Raft decomposes consensus into three independent sub-problems: leader election, log replication, and safety.

5. Leader Election

Each server is in one of three states: Follower, Candidate, or Leader. Time is divided into terms (monotonically increasing integers).

Followers wait for a heartbeat from the leader. Each follower has a randomised election timeout (150–300 ms).
If the timeout expires without a heartbeat, the follower becomes a Candidate and starts an election for term T+1.
The candidate votes for itself and sends RequestVote(term, lastLogIndex, lastLogTerm) to all peers.
A server grants its vote if: it has not voted in this term AND the candidate's log is at least as up-to-date as its own.
A candidate that receives a majority of votes becomes leader. It immediately sends heartbeats to stop other elections.

Split vote: If two candidates start simultaneously, neither may get a majority. Both time out, increment the term, and try again. Randomised timeouts make repeated splits rare — in practice elections complete in one round.

Vote grant condition grant \leftarrow candidate.term \geq self.currentTerm AND self.votedFor \in {null, candidate.id} AND candidate.log is at-least-as-up-to-date as self.log "At least as up-to-date": candidate's lastLogTerm > self.lastLogTerm OR (equal term AND candidate.lastLogIndex \geq self.lastLogIndex)

6. Log Replication

Clients send all commands to the leader. The leader appends the command to its log (with the current term), then replicates it in parallel to all followers via AppendEntries RPCs.

Index	Term	Command	Status
1	1	SET x=5	Committed
2	1	SET y=3	Committed
3	2	DEL x	Committed
4	3	SET z=9	Pending (not yet majority)

An entry is committed once the leader has replicated it to a majority of servers. The leader then applies the command to its state machine and responds to the client.
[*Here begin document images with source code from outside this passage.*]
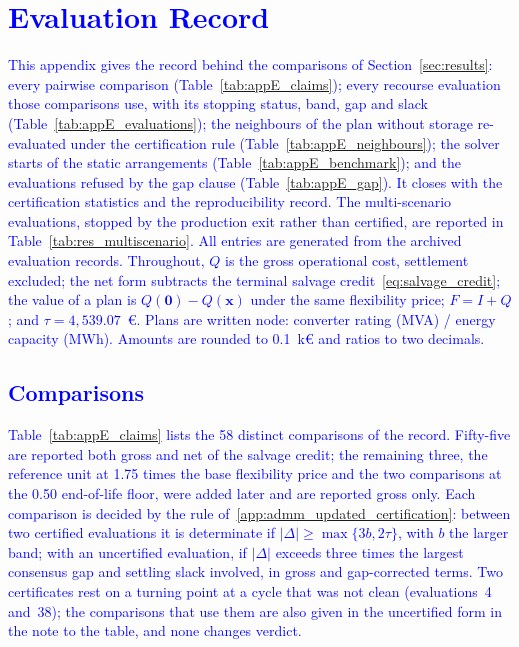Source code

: \documentclass[preprint,12pt]{elsarticle}
\begin{document}
\section{\textcolor{blue}{Evaluation Record}}
\label{app:results}

\textcolor{blue}{
    This appendix gives the record behind the comparisons of Section~\ref{sec:results}: every pairwise comparison (Table~\ref{tab:appE_claims}); every recourse evaluation those comparisons use, with its stopping status, band, gap and slack (Table~\ref{tab:appE_evaluations}); the neighbours of the plan without storage re-evaluated under the certification rule (Table~\ref{tab:appE_neighbours}); the solver starts of the static arrangements (Table~\ref{tab:appE_benchmark}); and the evaluations refused by the gap clause (Table~\ref{tab:appE_gap}). It closes with the certification statistics and the reproducibility record. The multi-scenario evaluations, stopped by the production exit rather than certified, are reported in Table~\ref{tab:res_multiscenario}. All entries are generated from the archived evaluation records. Throughout, $Q$ is the gross operational cost, settlement excluded; the net form subtracts the terminal salvage credit~\eqref{eq:salvage_credit}; the value of a plan is $Q(\boldsymbol{0}) - Q(\boldsymbol{x})$ under the same flexibility price; $F = I + Q$; and $\tau = 4{,}539.07$~\euro{}. Plans are written node: converter rating (MVA) / energy capacity (MWh). Amounts are rounded to 0.1~k\euro{} and ratios to two decimals.
}

\subsection{\textcolor{blue}{Comparisons}}
\label{app:results_claims}

\textcolor{blue}{
    Table~\ref{tab:appE_claims} lists the 58 distinct comparisons of the record. Fifty-five are reported both gross and net of the salvage credit; the remaining three, the reference unit at 1.75 times the base flexibility price and the two comparisons at the 0.50 end-of-life floor, were added later and are reported gross only. Each comparison is decided by the rule of~\ref{app:admm_updated_certification}: between two certified evaluations it is determinate if $|\Delta| \geq \max\{3b, 2\tau\}$, with $b$ the larger band; with an uncertified evaluation, if $|\Delta|$ exceeds three times the largest consensus gap and settling slack involved, in gross and gap-corrected terms. Two certificates rest on a turning point at a cycle that was not clean (evaluations~4 and~38); the comparisons that use them are also given in the uncertified form in the note to the table, and none changes verdict.
}
\end{document}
It notifies followers of the commit index in future AppendEntries calls.

Log Matching Property

When the leader sends AppendEntries(prevLogIndex, prevLogTerm, entries), the follower checks that its entry at prevLogIndex has term prevLogTerm. If not, it rejects and the leader retries from an earlier index. This consistency check ensures logs never diverge silently.

7. Safety and Liveness

Safety: No Two Committed Values at the Same Index

Raft guarantees that if an entry at index i is committed in term t, no different entry at index i will ever be committed in any term. This follows because:

Committing requires majority acknowledgement.
Any future leader must have received votes from a majority, so at least one voter has the committed entry.
The election restriction (vote only for up-to-date candidates) ensures the new leader's log includes all committed entries.

Liveness: Progress Under Partial Failures

Raft tolerates up to ⌊(n-1)/2⌋ server failures in a cluster of n servers (a 5-node cluster survives 2 failures). As long as a majority is alive and connected, elections complete and replication proceeds.
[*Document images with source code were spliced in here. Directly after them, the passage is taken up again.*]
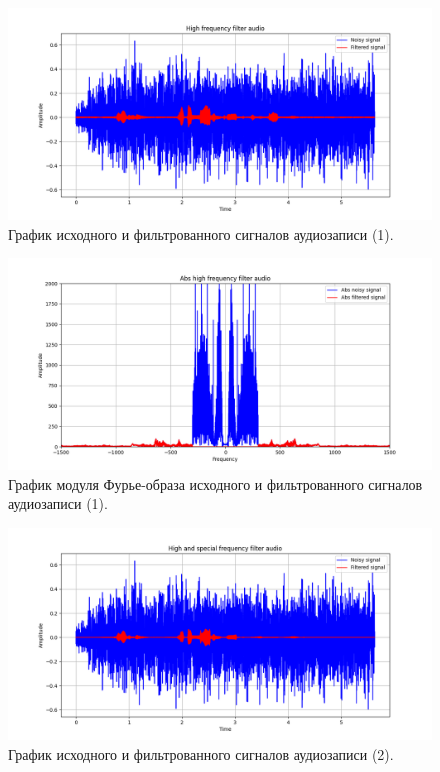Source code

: \documentclass[a4paper, 12pt]{article}
\begin{document}
    \begin{figure}[!htb]
        \centering
        \includegraphics[scale=0.48]{u_flt_u_audio.png}
        \captionsetup{skip=0pt}
        \caption{График исходного и фильтрованного сигналов аудиозаписи (1).}
        \label{fig:fig113}
    \end{figure}
    \begin{figure}[!htb]
        \centering
        \includegraphics[scale=0.48]{abs_u_U_audio.png}
        \captionsetup{skip=0pt}
        \caption{График модуля Фурье-образа исходного и фильтрованного сигналов аудиозаписи (1).}
        \label{fig:fig114}
    \end{figure}
    \begin{figure}[!htb]
        \centering
        \includegraphics[scale=0.48]{u_flt_u_audio_v2.png}
        \captionsetup{skip=0pt}
        \caption{График исходного и фильтрованного сигналов аудиозаписи (2).}
        \label{fig:fig115}
    \end{figure}
\end{document}
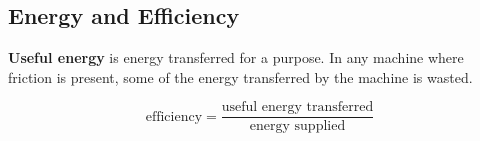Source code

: \subsection{Energy and Efficiency}

\textbf{Useful energy} is energy transferred for a purpose. In any machine where friction is present, some of the energy transferred by the machine is wasted.

$$\text{efficiency}=\frac{\text{useful energy transferred}}{\text{energy supplied}}$$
Byzantine faults: Raft and Paxos assume crash-stop failures — servers either run correctly or stop. They don't handle Byzantine faults (malicious/corrupted servers). For that, you need BFT algorithms (PBFT, HotStuff) which require 3f+1 replicas to tolerate f Byzantine faults — much more expensive.

8. Real-World Usage

Consensus algorithms power the coordination layer of many critical systems:

etcd (Raft) — configuration store for Kubernetes; every pod schedule, service discovery record, and secret flows through it.
CockroachDB, TiKV (Raft) — distributed SQL; each range (64 MiB shard) has its own Raft group.
Chubby, Zookeeper (Paxos / ZAB) — Google/Yahoo distributed lock services; used by HDFS, HBase.
Apache Kafka — KRaft mode (Raft) replaces ZooKeeper for metadata management since 2022.
Consul (Raft) — service mesh consensus and health checking.
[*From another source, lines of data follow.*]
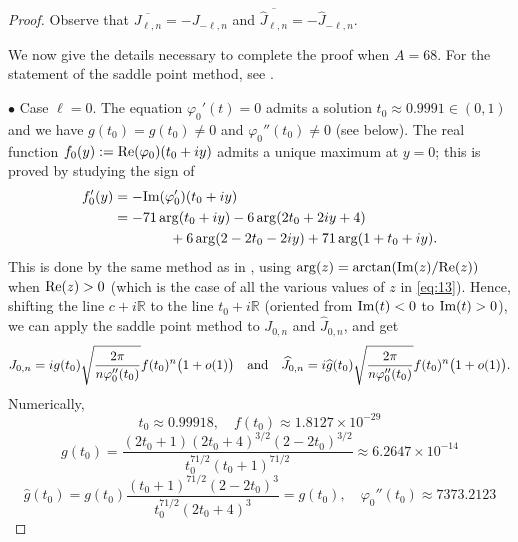 \documentclass[reqno,12pt]{article}
\theoremstyle{remark}
\begin{document}
\begin{proof}
Observe that $\overline{J_{\ell,n}}=-J_{-\ell,n}$ and $\overline{\widehat{J}_{\ell,n}}=-\widehat{J}_{-\ell,n}$.

\medskip

We now give the details necessary to complete the proof when $A=68$. For the statement of the saddle point method, see \cite[Lemma 3]{ri2}.


\medskip


\noindent $\bullet$ Case $\ell=0$. 
 The equation $\varphi_0'(t)=0$ admits a solution
$t_0\approx 0.9991\in(0,1)$
and we have $g(t_0)=\widehat{g}(t_0)\neq 0$ and $\varphi_0''(t_0)\neq 0$ (see below). The real function $f_0(y):=\textup{Re}(\varphi_0)(t_0+iy)$ admits a unique maximum at $y=0$; this is proved by studying the sign of 
\begin{align}
f_0'(y)&=-\textup{Im}(\varphi_0')(t_0+iy) \notag
\\
&=-71\arg(t_0+iy)-6\arg(2t_0+2iy+4) \notag
\\&\qquad \qquad
+6\arg(2-2t_0-2iy)+71\arg(1+t_0+iy). \label{eq:13}
\end{align}
This is done by the same method as in \cite[Lemma 4]{ri2},  using
$\arg(z)=\arctan(\textup{Im}(z)/\textup{Re}(z))$ when $\textup{Re}(z)>0$ (which is the case of all the various values of $z$ in \eqref{eq:13}). Hence, shifting the line $c+i\mathbb R$ to the line $t_0+i\mathbb R$ (oriented from $\textup{Im}(t)<0$ to $\textup{Im}(t)>0$), we can apply the saddle point method to $J_{0,n}$ and $\widehat{J}_{0,n}$, and get
$$
J_{0,n}= ig(t_0) \sqrt{\frac{2\pi}{n\varphi_0''(t_0)} } f(t_0)^n \big(1+o(1)\big) \quad \textup{and} \quad 
\widehat{J}_{0,n}= i \widehat{g}(t_0) \sqrt{\frac{2\pi}{n\varphi_0''(t_0)} } f(t_0)^n \big(1+o(1)\big).
$$
Numerically, 
$$
t_0\approx 0.99918,
\quad
f(t_0)\approx 1.8127 \times 10^{-29}  
$$
$$
g(t_0)=\frac{(2t_0+1)(2t_0+4)^{3/2}(2-2t_0)^{3/2}}
{t_0^{71/2}(t_0+1)^{71/2}}\approx 6.2647 \times 10^{-14}
$$
$$
\widehat{g}(t_0)=g(t_0)\frac{(t_0+1)^{71/2}(2-2t_0)^3}{t_0^{71/2}(2t_0+4)^3}=g(t_0), \quad \varphi_0''(t_0)\approx 7373.2123
$$


\end{proof}
\end{document}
Choosing cluster size is a trade-off: 3 nodes (1 failure tolerance) for cost-sensitive deployments; 5 nodes (2 failures) for high availability; 7+ nodes very rare (diminishing returns on write latency vs. fault tolerance).

Performance numbers: A well-tuned 5-node Raft cluster on a LAN achieves ~50 000 writes/sec at <1 ms median latency. Cross-datacenter deployments add RTT (30–150 ms) directly to commit latency — this is unavoidable; it is the cost of durability across failure domains.